Quizás no le gustaría a Campbell, pero creo que Las máscaras de Dios es una proeza del espíritu, y no sólo un vasto, fascinante y riguroso estudio de mitología comparada. Su exaltación del homo dei está muy alejada del delirio del superhombre. Aunque comparte la visión crítica de Nietzsche sobre la religión, no postula una desigualdad aristocrática, sino un mundo más fraterno. En su caso, el crepúsculo de los ídolos es la aurora del hombre, pero de un hombre que mira al otro con compasión y caridad, haciéndose cargo de su sufrimiento. Es un planteamiento que evoca la "mística de los ojos abiertos" de Johann Baptist Metz, según el cual la experiencia de Dios ya sólo puede concebirse como experiencia del otro. Sin ese "Frágil Absoluto", por utilizar una expresión de Slavoj Zizek, sólo queda el vacío de Finnegans Wake, una carcajada grotesca que reduce el universo a un círculo sin fin.

Madurar significa enfrentarse a ese vacío y preguntarse si el tiempo permanece abierto, grávido de posibilidades, con la fértil indeterminación de la esperanza, o si es un proceso que avanza hacia el colapso y la insignificancia.
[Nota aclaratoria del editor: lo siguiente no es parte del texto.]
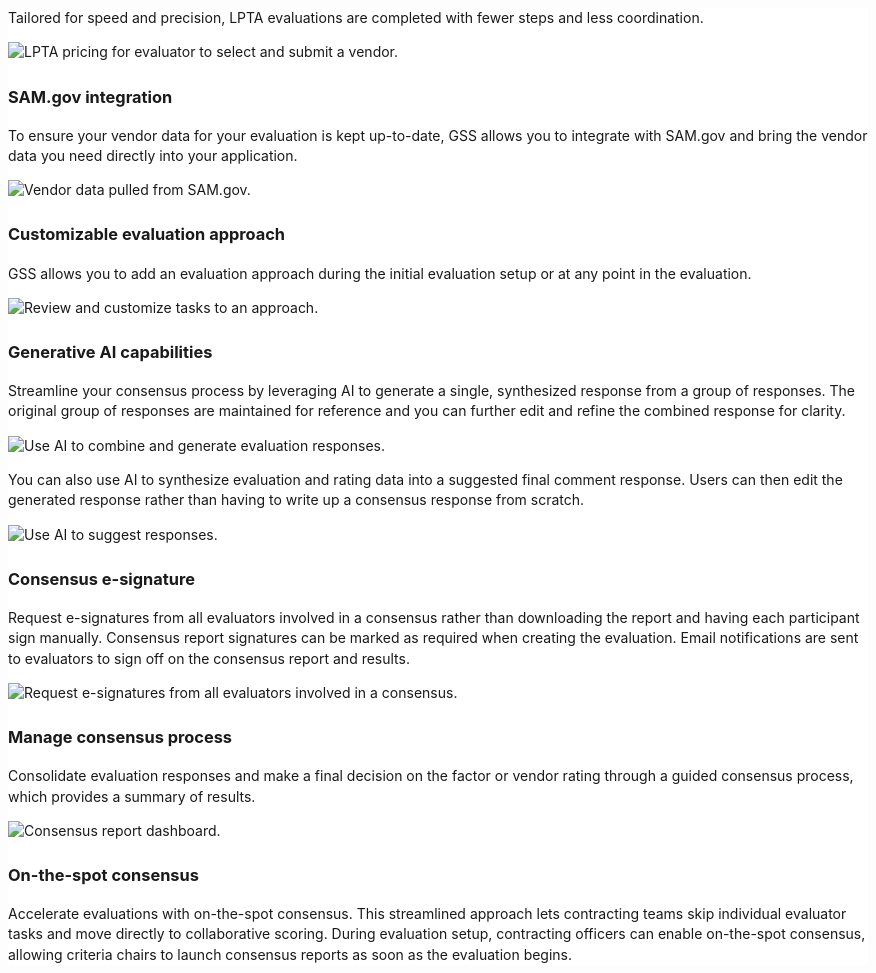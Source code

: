 Tailored for speed and precision, LPTA evaluations are completed with fewer steps and less coordination.

![LPTA pricing for evaluator to select and submit a vendor.](images/lpta_evaluations.png)

### SAM.gov integration

To ensure your vendor data for your evaluation is kept up-to-date, GSS allows you to integrate with SAM.gov and bring the vendor data you need directly into your application.

![Vendor data pulled from SAM.gov.](images/sam_gov_integration.png)

### Customizable evaluation approach

GSS allows you to add an evaluation approach during the initial evaluation setup or at any point in the evaluation.

![Review and customize tasks to an approach.](images/customizable_evaluation_approach.png)

### Generative AI capabilities

Streamline your consensus process by leveraging AI to generate a single, synthesized response from a group of responses. The original group of responses are maintained for reference and you can further edit and refine the combined response for clarity.

![Use AI to combine and generate evaluation responses.](images/generative_ai_capabilities1.png)

You can also use AI to synthesize evaluation and rating data into a suggested final comment response. Users can then edit the generated response rather than having to write up a consensus response from scratch.

![Use AI to suggest responses.](images/generative_ai_capabilities2.png)

### Consensus e-signature

Request e-signatures from all evaluators involved in a consensus rather than downloading the report and having each participant sign manually. Consensus report signatures can be marked as required when creating the evaluation. Email notifications are sent to evaluators to sign off on the consensus report and results.

![Request e-signatures from all evaluators involved in a consensus.](images/consensus_e_signature.png)

### Manage consensus process

Consolidate evaluation responses and make a final decision on the factor or vendor rating through a guided consensus process, which provides a summary of results.

![Consensus report dashboard.](images/manage_consensus_process.png)

### On-the-spot consensus

Accelerate evaluations with on-the-spot consensus. This streamlined approach lets contracting teams skip individual evaluator tasks and move directly to collaborative scoring. During evaluation setup, contracting officers can enable on-the-spot consensus, allowing criteria chairs to launch consensus reports as soon as the evaluation begins.

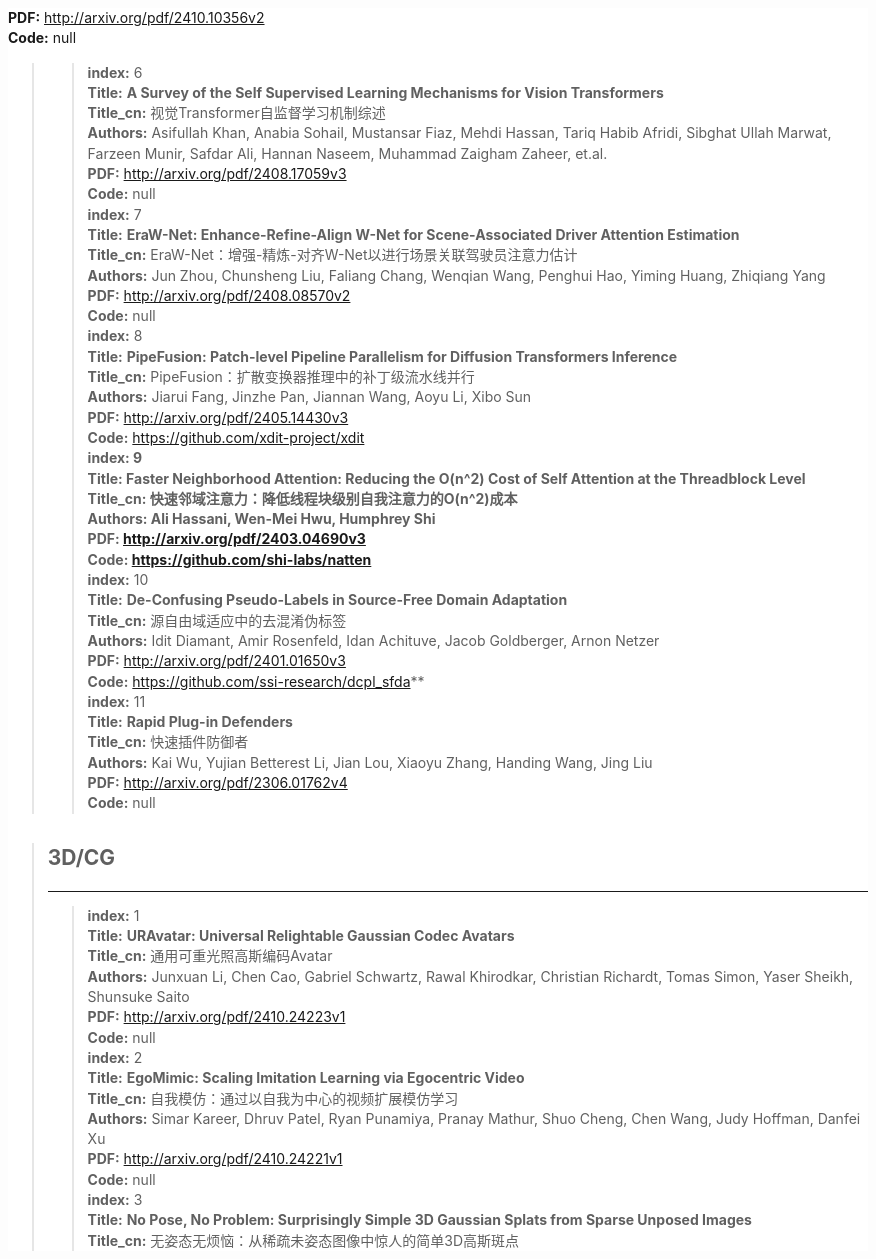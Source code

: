 **PDF:** <http://arxiv.org/pdf/2410.10356v2><br />
**Code:** null<br />
>>**index:** 6<br />
**Title:** **A Survey of the Self Supervised Learning Mechanisms for Vision   Transformers**<br />
**Title_cn:** 视觉Transformer自监督学习机制综述<br />
**Authors:** Asifullah Khan, Anabia Sohail, Mustansar Fiaz, Mehdi Hassan, Tariq Habib Afridi, Sibghat Ullah Marwat, Farzeen Munir, Safdar Ali, Hannan Naseem, Muhammad Zaigham Zaheer, et.al.<br />
**PDF:** <http://arxiv.org/pdf/2408.17059v3><br />
**Code:** null<br />
>>**index:** 7<br />
**Title:** **EraW-Net: Enhance-Refine-Align W-Net for Scene-Associated Driver   Attention Estimation**<br />
**Title_cn:** EraW-Net：增强-精炼-对齐W-Net以进行场景关联驾驶员注意力估计<br />
**Authors:** Jun Zhou, Chunsheng Liu, Faliang Chang, Wenqian Wang, Penghui Hao, Yiming Huang, Zhiqiang Yang<br />
**PDF:** <http://arxiv.org/pdf/2408.08570v2><br />
**Code:** null<br />
>>**index:** 8<br />
**Title:** **PipeFusion: Patch-level Pipeline Parallelism for Diffusion Transformers   Inference**<br />
**Title_cn:** PipeFusion：扩散变换器推理中的补丁级流水线并行<br />
**Authors:** Jiarui Fang, Jinzhe Pan, Jiannan Wang, Aoyu Li, Xibo Sun<br />
**PDF:** <http://arxiv.org/pdf/2405.14430v3><br />
**Code:** <https://github.com/xdit-project/xdit>**<br />
>>**index:** 9<br />
**Title:** **Faster Neighborhood Attention: Reducing the O(n^2) Cost of Self   Attention at the Threadblock Level**<br />
**Title_cn:** 快速邻域注意力：降低线程块级别自我注意力的O(n^2)成本<br />
**Authors:** Ali Hassani, Wen-Mei Hwu, Humphrey Shi<br />
**PDF:** <http://arxiv.org/pdf/2403.04690v3><br />
**Code:** <https://github.com/shi-labs/natten>**<br />
>>**index:** 10<br />
**Title:** **De-Confusing Pseudo-Labels in Source-Free Domain Adaptation**<br />
**Title_cn:** 源自由域适应中的去混淆伪标签<br />
**Authors:** Idit Diamant, Amir Rosenfeld, Idan Achituve, Jacob Goldberger, Arnon Netzer<br />
**PDF:** <http://arxiv.org/pdf/2401.01650v3><br />
**Code:** <https://github.com/ssi-research/dcpl_sfda>**<br />
>>**index:** 11<br />
**Title:** **Rapid Plug-in Defenders**<br />
**Title_cn:** 快速插件防御者<br />
**Authors:** Kai Wu, Yujian Betterest Li, Jian Lou, Xiaoyu Zhang, Handing Wang, Jing Liu<br />
**PDF:** <http://arxiv.org/pdf/2306.01762v4><br />
**Code:** null<br />

>## **3D/CG**
>---
>>**index:** 1<br />
**Title:** **URAvatar: Universal Relightable Gaussian Codec Avatars**<br />
**Title_cn:** 通用可重光照高斯编码Avatar<br />
**Authors:** Junxuan Li, Chen Cao, Gabriel Schwartz, Rawal Khirodkar, Christian Richardt, Tomas Simon, Yaser Sheikh, Shunsuke Saito<br />
**PDF:** <http://arxiv.org/pdf/2410.24223v1><br />
**Code:** null<br />
>>**index:** 2<br />
**Title:** **EgoMimic: Scaling Imitation Learning via Egocentric Video**<br />
**Title_cn:** 自我模仿：通过以自我为中心的视频扩展模仿学习<br />
**Authors:** Simar Kareer, Dhruv Patel, Ryan Punamiya, Pranay Mathur, Shuo Cheng, Chen Wang, Judy Hoffman, Danfei Xu<br />
**PDF:** <http://arxiv.org/pdf/2410.24221v1><br />
**Code:** null<br />
>>**index:** 3<br />
**Title:** **No Pose, No Problem: Surprisingly Simple 3D Gaussian Splats from Sparse   Unposed Images**<br />
**Title_cn:** 无姿态无烦恼：从稀疏未姿态图像中惊人的简单3D高斯斑点<br />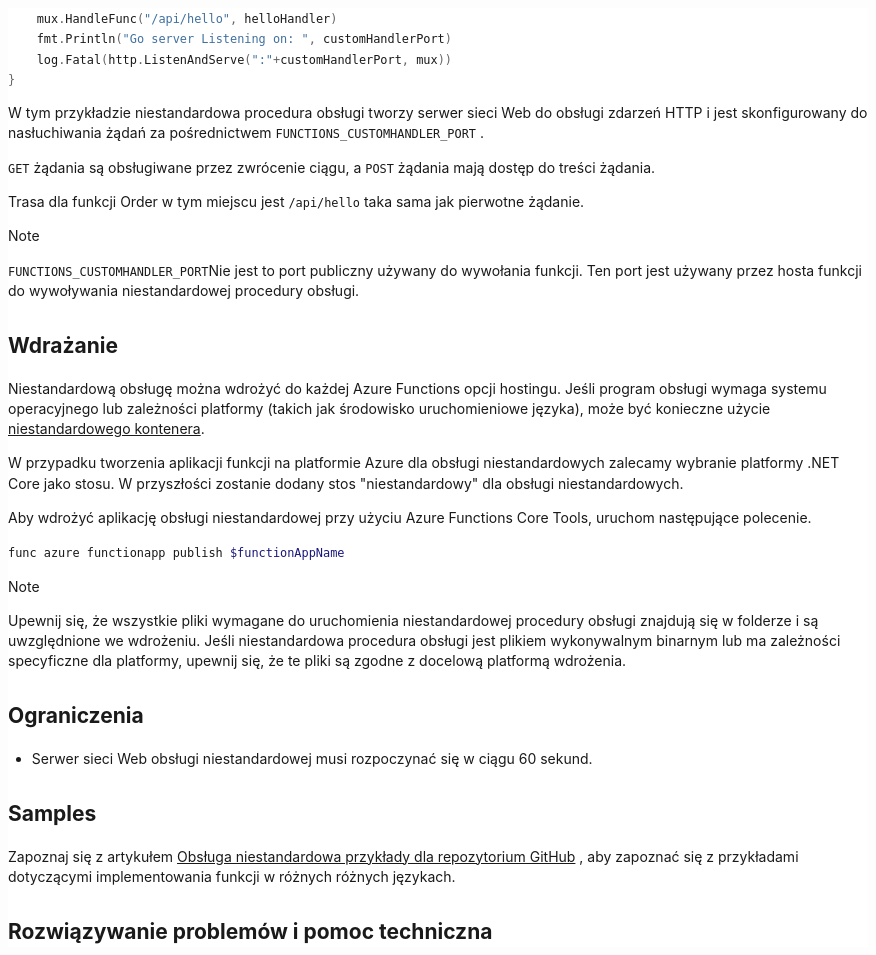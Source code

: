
 ```go
    mux.HandleFunc("/api/hello", helloHandler)
    fmt.Println("Go server Listening on: ", customHandlerPort)
    log.Fatal(http.ListenAndServe(":"+customHandlerPort, mux))
}
```

W tym przykładzie niestandardowa procedura obsługi tworzy serwer sieci Web do obsługi zdarzeń HTTP i jest skonfigurowany do nasłuchiwania żądań za pośrednictwem `FUNCTIONS_CUSTOMHANDLER_PORT` .

`GET` żądania są obsługiwane przez zwrócenie ciągu, a `POST` żądania mają dostęp do treści żądania.

Trasa dla funkcji Order w tym miejscu jest `/api/hello` taka sama jak pierwotne żądanie.

>[!NOTE]
>`FUNCTIONS_CUSTOMHANDLER_PORT`Nie jest to port publiczny używany do wywołania funkcji. Ten port jest używany przez hosta funkcji do wywoływania niestandardowej procedury obsługi.

## <a name="deploying"></a>Wdrażanie

Niestandardową obsługę można wdrożyć do każdej Azure Functions opcji hostingu. Jeśli program obsługi wymaga systemu operacyjnego lub zależności platformy (takich jak środowisko uruchomieniowe języka), może być konieczne użycie [niestandardowego kontenera](./functions-create-function-linux-custom-image.md).

W przypadku tworzenia aplikacji funkcji na platformie Azure dla obsługi niestandardowych zalecamy wybranie platformy .NET Core jako stosu. W przyszłości zostanie dodany stos "niestandardowy" dla obsługi niestandardowych.

Aby wdrożyć aplikację obsługi niestandardowej przy użyciu Azure Functions Core Tools, uruchom następujące polecenie.

```bash
func azure functionapp publish $functionAppName
```

> [!NOTE]
> Upewnij się, że wszystkie pliki wymagane do uruchomienia niestandardowej procedury obsługi znajdują się w folderze i są uwzględnione we wdrożeniu. Jeśli niestandardowa procedura obsługi jest plikiem wykonywalnym binarnym lub ma zależności specyficzne dla platformy, upewnij się, że te pliki są zgodne z docelową platformą wdrożenia.

## <a name="restrictions"></a>Ograniczenia

- Serwer sieci Web obsługi niestandardowej musi rozpoczynać się w ciągu 60 sekund.

## <a name="samples"></a>Samples

Zapoznaj się z artykułem [Obsługa niestandardowa przykłady dla repozytorium GitHub](https://github.com/Azure-Samples/functions-custom-handlers) , aby zapoznać się z przykładami dotyczącymi implementowania funkcji w różnych różnych językach.

## <a name="troubleshooting-and-support"></a>Rozwiązywanie problemów i pomoc techniczna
Joseph Campbell finaliza su obra afirmando que el mayor logro de "la aventura creadora de la vida es morir para el mundo y volver a nacer desde dentro". No es una inexplicable concesión a la fe, sino el reconocimiento de que el lenguaje religioso expresa las grandes preguntas del ser humano y nos empobrecemos cada vez que lo olvidamos.